Nació en Wilton House, cerca de Taunton, el 5 de agosto de 1809, y murió en Londres el 2 de ene­ro de 1891. Realizados los estudios de juris­prudencia en el Trinity College de Cam­bridge, actuó hasta 1856 como criminalis­ta, profesión que abandonó este año para dedicarse enteramente a la política y a la literatura. Tras un largo viaje a Pales­tina, Egipto y el Líbano escribió Eothen (1844, v.), una de las narraciones sobre viajes a Oriente más populares de la época; en la figura del protagonista se halla refle­jada la personalidad animada, multiforme y alegre del autor.

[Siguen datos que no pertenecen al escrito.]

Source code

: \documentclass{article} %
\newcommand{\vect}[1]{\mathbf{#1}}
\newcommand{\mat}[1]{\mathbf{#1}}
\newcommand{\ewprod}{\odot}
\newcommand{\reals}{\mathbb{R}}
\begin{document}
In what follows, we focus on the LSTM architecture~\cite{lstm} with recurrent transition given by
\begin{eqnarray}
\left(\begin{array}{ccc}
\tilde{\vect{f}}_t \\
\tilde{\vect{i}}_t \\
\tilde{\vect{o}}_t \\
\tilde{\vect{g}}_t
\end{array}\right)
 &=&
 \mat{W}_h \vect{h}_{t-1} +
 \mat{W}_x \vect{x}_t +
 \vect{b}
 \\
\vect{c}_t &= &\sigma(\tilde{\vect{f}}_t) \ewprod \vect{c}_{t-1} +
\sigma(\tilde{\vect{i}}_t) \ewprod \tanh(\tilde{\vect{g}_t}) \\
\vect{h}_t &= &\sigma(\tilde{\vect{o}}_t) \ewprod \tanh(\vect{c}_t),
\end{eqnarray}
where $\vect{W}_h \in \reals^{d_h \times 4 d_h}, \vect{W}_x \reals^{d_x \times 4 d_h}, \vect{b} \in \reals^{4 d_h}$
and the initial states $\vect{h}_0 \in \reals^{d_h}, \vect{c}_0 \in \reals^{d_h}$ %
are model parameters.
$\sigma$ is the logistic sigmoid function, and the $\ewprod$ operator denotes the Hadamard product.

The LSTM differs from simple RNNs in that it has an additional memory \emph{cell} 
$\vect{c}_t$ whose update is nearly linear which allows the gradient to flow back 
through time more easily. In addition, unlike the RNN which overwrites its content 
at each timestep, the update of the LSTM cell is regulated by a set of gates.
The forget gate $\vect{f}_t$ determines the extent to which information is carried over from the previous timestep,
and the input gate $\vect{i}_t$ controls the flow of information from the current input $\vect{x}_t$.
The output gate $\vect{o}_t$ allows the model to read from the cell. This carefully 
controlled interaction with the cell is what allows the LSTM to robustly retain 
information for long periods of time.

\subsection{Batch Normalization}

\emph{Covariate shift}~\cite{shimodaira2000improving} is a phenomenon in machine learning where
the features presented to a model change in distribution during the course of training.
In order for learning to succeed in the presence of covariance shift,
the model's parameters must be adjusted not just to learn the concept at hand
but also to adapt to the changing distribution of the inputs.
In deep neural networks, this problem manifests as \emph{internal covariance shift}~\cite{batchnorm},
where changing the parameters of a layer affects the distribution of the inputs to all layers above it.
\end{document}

Luego estuvo con el ejér­cito francés en Argel (1845) y Crimea, don­de entabló amistad con el comandante in­glés lord Raglan y participó en la batalla de Alma. Vuelto a la patria, a instancias de lady Raglan dedicóse a la laboriosa compi­lación de Invasión of Crimea: its Origin, and its Progress down to the Death of Lord Raglan (1863-1887), apología y estudio com­pleto, al mismo tiempo, de la campaña de Crimea. La crítica contra Napoleón con­tenida en la obra provocó su prohibición en Francia durante el Segundo Imperio; en conjunto, y a pesar de su prolijidad y par­cialidad, sigue siendo uno de los principales textos históricos del siglo pasado.

A. Rizzardi

Hans Ernst Kinck

Nació en Oksfjord el 11 de octubre de 1865 y murió en Oslo el 13 del mismo mes de 1926. Es el representante más ilustre del movimiento neorromántico y nacional de Noruega durante el tránsito de uno a otro siglos. Todavía estudiante se interesó por las tradiciones populares y la antigua literatura nórdica. Graduado en 1890, enseñó algún tiempo en Cristianía, y luego trabajó en la biblioteca universitaria. Em­pezó a escribir de acuerdo con el naturalis­mo; sin embargo, las novelas Huldren (1892, v.) y Jóvenes [Ungt folk, 1893] presentan ya los temas que posteriormente habrían de prevalecer en la producción del autor: el alma popular y la oposición al racionalismo. En 1893 contrajo matrimonio con Minde Ramm, y pasó un año en París, donde co­noció a Hamsun y Lie y maduró el misti­cismo nacionalista y racista que en ade­lante inspiraría sus narraciones y novelas — Las alas del murciélago [Flaggermusvinger, 1895], El pastor [Driftekaren, 1908], Hermán Ek (1922).

En 1896 estuvo por vez primera en Italia, donde vivió en Roma hasta 1899 y en Florencia hasta 1903; este país, al que volvió repetidamente, y cuyo gobierno .por el fascismo vio con cierta simpatía — por lo menos al principio —, ins­piró gran parte de su producción narrativa (en la cual resulta característico el con­traste romántico entre el Norte pagano y heroico y el Sur cristiano y afeminado), los dramas eróticos (Las bodas de Genova [Brylluppet i Genua, 1911]) y los históricos de ambiente italiano, en los que el «genio de la estirpe» aparece concretado en la con­traposición entre Aretino (El último hués­ped [Den sidste Gjest, 1910]) y Maquiavelo (Hacia el carnaval [Mot kameval, 1915]), y numerosos ensayos y estudios sobre la cultura y la historia de Italia: Italianos [Italienare, 1904], Tierra antigua [Gammel Jord, 1907], La voz de la estirpe [Stammens Røst, 1919], Figuras del Renacimiento [Renaessance Mennesker, 1916]. Se le debe también un retrato histórico de Aretino: Un aventurero de la pluma [En Penneknegt, 1911]. De los dramas cabe citar, además, Agilulfo el sabio [Agilulf den Vise, 1906]. Los cuentos, donde Kinck se ve forzado a la brevedad, figuran tal vez entre lo mejor de su producción.